━━ RECORDS PROVIDED ━━
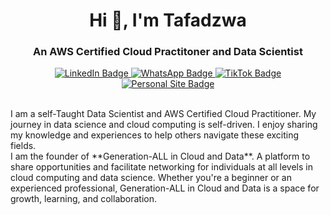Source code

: <h1 align="center">Hi 👋, I'm Tafadzwa</h1>
<h3 align="center">An AWS Certified Cloud Practitoner and Data Scientist</h3>

<p align="center">
  <a href="https://www.linkedin.com/in/tafadzwa-chigwada/">
    <img src="https://img.shields.io/badge/LinkedIn-Profile-informational?style=flat&logo=linkedin&logoColor=white&color=0D76A8" alt="LinkedIn Badge"/>
  </a>
  <a href="https://whatsapp.com/channel/0029Vaed1so8KMqohmuaJ81y">
    <img src="https://img.shields.io/badge/WhatsApp-Channel-informational?style=flat&logo=whatsapp&logoColor=white&color=25D366" alt="WhatsApp Badge"/>
  </a>
  <a href="https://www.tiktok.com/@genz_in_data">
    <img src="https://img.shields.io/badge/TikTok-Profile-informational?style=flat&logo=tiktok&logoColor=white&color=000000" alt="TikTok Badge"/>
  </a>
  <a href="https://chigwadatafadzwam.wixsite.com/tafadzwa-chigwada">
    <img src="https://img.shields.io/badge/Personal_Website-Visit-informational?style=flat&logo=internet-explorer&logoColor=white&color=1F8AC8" alt="Personal Site Badge"/>
  </a>
</p>

<br>
I am a self-Taught Data Scientist and AWS Certified Cloud Practitioner. My journey in data science and cloud computing is self-driven. I enjoy sharing my knowledge and experiences to help others navigate these exciting fields.

<br>
I am the founder of **Generation-ALL in Cloud and Data**. A platform to share opportunities and facilitate networking for individuals at all levels in cloud computing and data science. Whether you're a beginner or an experienced professional, Generation-ALL in Cloud and Data is a space for growth, learning, and collaboration.
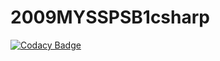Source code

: # 2009MYSSPSB1csharp
[![Codacy Badge](https://api.codacy.com/project/badge/Grade/3904926ad36b47feb8f2082979c4949a)](https://app.codacy.com/gh/99002521/2009MYSSPSB1csharp?utm_source=github.com&utm_medium=referral&utm_content=99002521/2009MYSSPSB1csharp&utm_campaign=Badge_Grade)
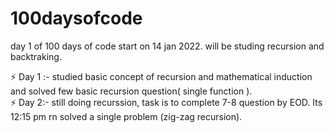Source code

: # 100daysofcode
day 1 of 100 days of code start on 14 jan 2022. will be studing recursion and backtraking.  


⚡ Day 1 :- studied basic concept of recursion and mathematical induction and solved few basic recursion question( single function ).       
⚡ Day 2:- still doing recurssion, task is to complete 7-8 question by EOD. Its 12:15 pm rn solved a single problem (zig-zag recursion). 
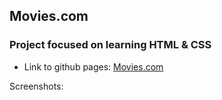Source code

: ## Movies.com ## 

### Project focused on learning HTML &amp; CSS ###

- Link to github pages: [Movies.com]()

Screenshots: 

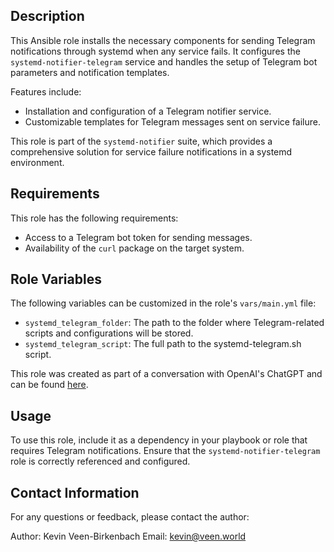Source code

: ## Description

This Ansible role installs the necessary components for sending Telegram notifications through systemd when any service fails. It configures the `systemd-notifier-telegram` service and handles the setup of Telegram bot parameters and notification templates.

Features include:

- Installation and configuration of a Telegram notifier service.
- Customizable templates for Telegram messages sent on service failure.

This role is part of the `systemd-notifier` suite, which provides a comprehensive solution for service failure notifications in a systemd environment.

## Requirements

This role has the following requirements:

- Access to a Telegram bot token for sending messages.
- Availability of the `curl` package on the target system.

## Role Variables

The following variables can be customized in the role's `vars/main.yml` file:

- `systemd_telegram_folder`: The path to the folder where Telegram-related scripts and configurations will be stored.
- `systemd_telegram_script`: The full path to the systemd-telegram.sh script.

This role was created as part of a conversation with OpenAI's ChatGPT and can be found [here](https://chat.openai.com/share/96e4ca12-0888-41c0-9cfc-29c0180f0dba).

## Usage

To use this role, include it as a dependency in your playbook or role that requires Telegram notifications. Ensure that the `systemd-notifier-telegram` role is correctly referenced and configured.

## Contact Information

For any questions or feedback, please contact the author:

Author: Kevin Veen-Birkenbach
Email: kevin@veen.world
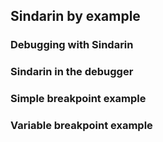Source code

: ## Sindarin by example

### Debugging with Sindarin

### Sindarin in the debugger

### Simple breakpoint example

### Variable breakpoint example
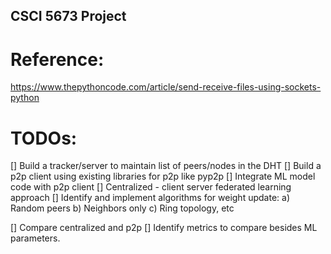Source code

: ## CSCI 5673 Project


# Reference:

https://www.thepythoncode.com/article/send-receive-files-using-sockets-python


# TODOs:


[] Build a tracker/server to maintain list of peers/nodes in the DHT
[] Build a p2p client using existing libraries for p2p like pyp2p
[] Integrate ML model code with p2p client
[] Centralized - client server federated learning approach
[] Identify and implement algorithms for weight update:
    a) Random peers
    b) Neighbors only
    c) Ring topology, etc

[] Compare centralized and p2p
    [] Identify metrics to compare besides ML parameters.

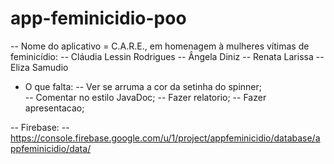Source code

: # app-feminicidio-poo


-- Nome do aplicativo = C.A.R.E., em homenagem à mulheres vítimas de feminicídio:
	-- Cláudia Lessin Rodrigues
	-- Ângela Diniz
	-- Renata Larissa
	-- Eliza Samudio
	
- O que falta:
	-- Ver se arruma a cor da setinha do spinner;	
	-- Comentar no estilo JavaDoc;
	-- Fazer relatorio;
	-- Fazer apresentacao;
	
-- Firebase:
	-- https://console.firebase.google.com/u/1/project/appfeminicidio/database/appfeminicidio/data/
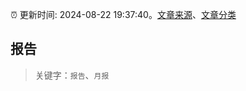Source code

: :alarm_clock: 更新时间: 2024-08-22 19:37:40。[文章来源](/README.md)、[文章分类](/TAGS.md)

## 报告


> 关键字：`报告`、`月报`



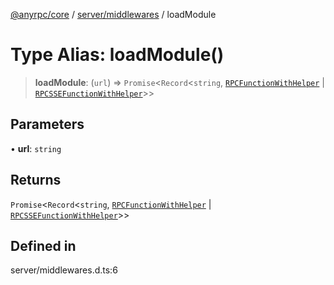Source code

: [@anyrpc/core](../../../modules.md) / [server/middlewares](../index.md) / loadModule

# Type Alias: loadModule()

> **loadModule**: (`url`) => `Promise`\<`Record`\<`string`, [`RPCFunctionWithHelper`](../../type-aliases/RPCFunctionWithHelper.md) \| [`RPCSSEFunctionWithHelper`](../../type-aliases/RPCSSEFunctionWithHelper.md)\>\>

## Parameters

• **url**: `string`

## Returns

`Promise`\<`Record`\<`string`, [`RPCFunctionWithHelper`](../../type-aliases/RPCFunctionWithHelper.md) \| [`RPCSSEFunctionWithHelper`](../../type-aliases/RPCSSEFunctionWithHelper.md)\>\>

## Defined in

server/middlewares.d.ts:6
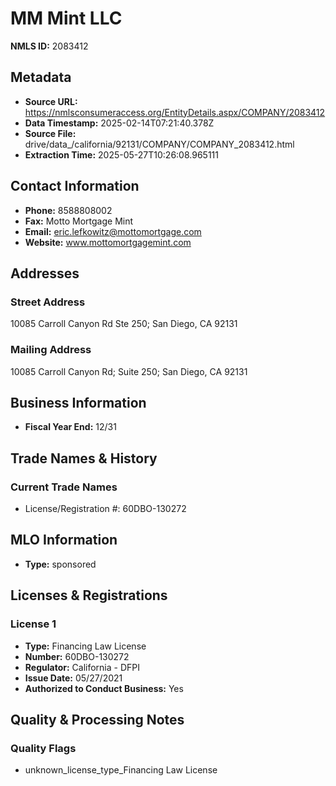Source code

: # MM Mint LLC

**NMLS ID:** 2083412

## Metadata
- **Source URL:** https://nmlsconsumeraccess.org/EntityDetails.aspx/COMPANY/2083412
- **Data Timestamp:** 2025-02-14T07:21:40.378Z
- **Source File:** drive/data_/california/92131/COMPANY/COMPANY_2083412.html
- **Extraction Time:** 2025-05-27T10:26:08.965111

## Contact Information
- **Phone:** 8588808002
- **Fax:** Motto Mortgage Mint
- **Email:** eric.lefkowitz@mottomortgage.com
- **Website:** www.mottomortgagemint.com

## Addresses
### Street Address
10085 Carroll Canyon Rd Ste 250; San Diego, CA 92131

### Mailing Address
10085 Carroll Canyon Rd; Suite 250; San Diego, CA 92131

## Business Information
- **Fiscal Year End:** 12/31

## Trade Names & History
### Current Trade Names
- License/Registration #: 60DBO-130272

## MLO Information
- **Type:** sponsored

## Licenses & Registrations

### License 1
- **Type:** Financing Law License
- **Number:** 60DBO-130272
- **Regulator:** California - DFPI
- **Issue Date:** 05/27/2021
- **Authorized to Conduct Business:** Yes

## Quality & Processing Notes
### Quality Flags
- unknown_license_type_Financing Law License
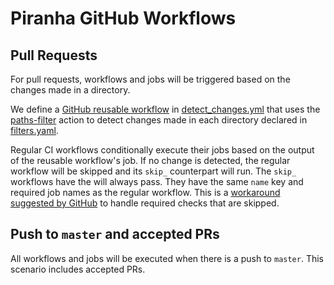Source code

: # Piranha GitHub Workflows

## Pull Requests

For pull requests, workflows and jobs will be triggered based on the changes made in a directory.

We define a [GitHub reusable workflow](https://docs.github.com/en/actions/using-workflows/reusing-workflows) in [detect_changes.yml](detect_changes.yml) that uses the [paths-filter](https://github.com/dorny/paths-filter) action to detect changes made in each directory declared in [filters.yaml](../filters.yaml).

Regular CI workflows conditionally execute their jobs based on the output of the reusable workflow's job.
If no change is detected, the regular workflow will be skipped and its `skip_` counterpart will run. The `skip_` workflows have the will always pass.
They have the same `name` key and required job names as the regular workflow.
This is a [workaround suggested by GitHub](https://docs.github.com/en/repositories/configuring-branches-and-merges-in-your-repository/defining-the-mergeability-of-pull-requests/troubleshooting-required-status-checks#example) to handle required checks that are skipped.

## Push to `master` and accepted PRs

All workflows and jobs will be executed when there is a push to `master`. This scenario includes accepted PRs.
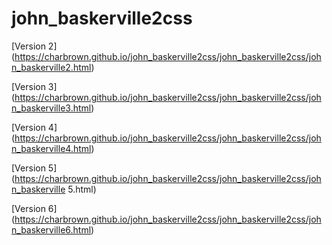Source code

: # john_baskerville2css

[Version 2] (https://charbrown.github.io/john_baskerville2css/john_baskerville2css/john_baskerville2.html)

[Version 3] (https://charbrown.github.io/john_baskerville2css/john_baskerville2css/john_baskerville3.html)

[Version 4] (https://charbrown.github.io/john_baskerville2css/john_baskerville2css/john_baskerville4.html)

[Version 5] (https://charbrown.github.io/john_baskerville2css/john_baskerville2css/john_baskerville 5.html)

[Version 6] (https://charbrown.github.io/john_baskerville2css/john_baskerville2css/john_baskerville6.html)
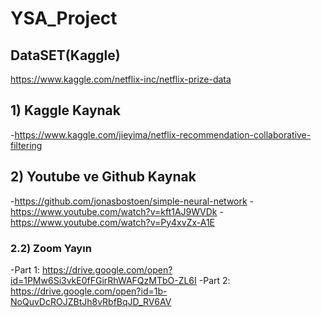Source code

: # YSA_Project

## DataSET(Kaggle)
https://www.kaggle.com/netflix-inc/netflix-prize-data

## 1) Kaggle Kaynak
-https://www.kaggle.com/jieyima/netflix-recommendation-collaborative-filtering

## 2) Youtube ve Github Kaynak
-https://github.com/jonasbostoen/simple-neural-network
-https://www.youtube.com/watch?v=kft1AJ9WVDk
-https://www.youtube.com/watch?v=Py4xvZx-A1E

### 2.2) Zoom Yayın
-Part 1: https://drive.google.com/open?id=1PMw6Si3vkE0fFGirRhWAFQzMTbO-ZL6I
-Part 2: https://drive.google.com/open?id=1b-NoQuvDcROJZBtJh8vRbfBqJD_RV6AV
━━━
● **ACTIVITY**:
Whenever a line of the records above contains the word "single", it counts toward the total; give that total alone.

● **WRITTEN ANSWER**:
2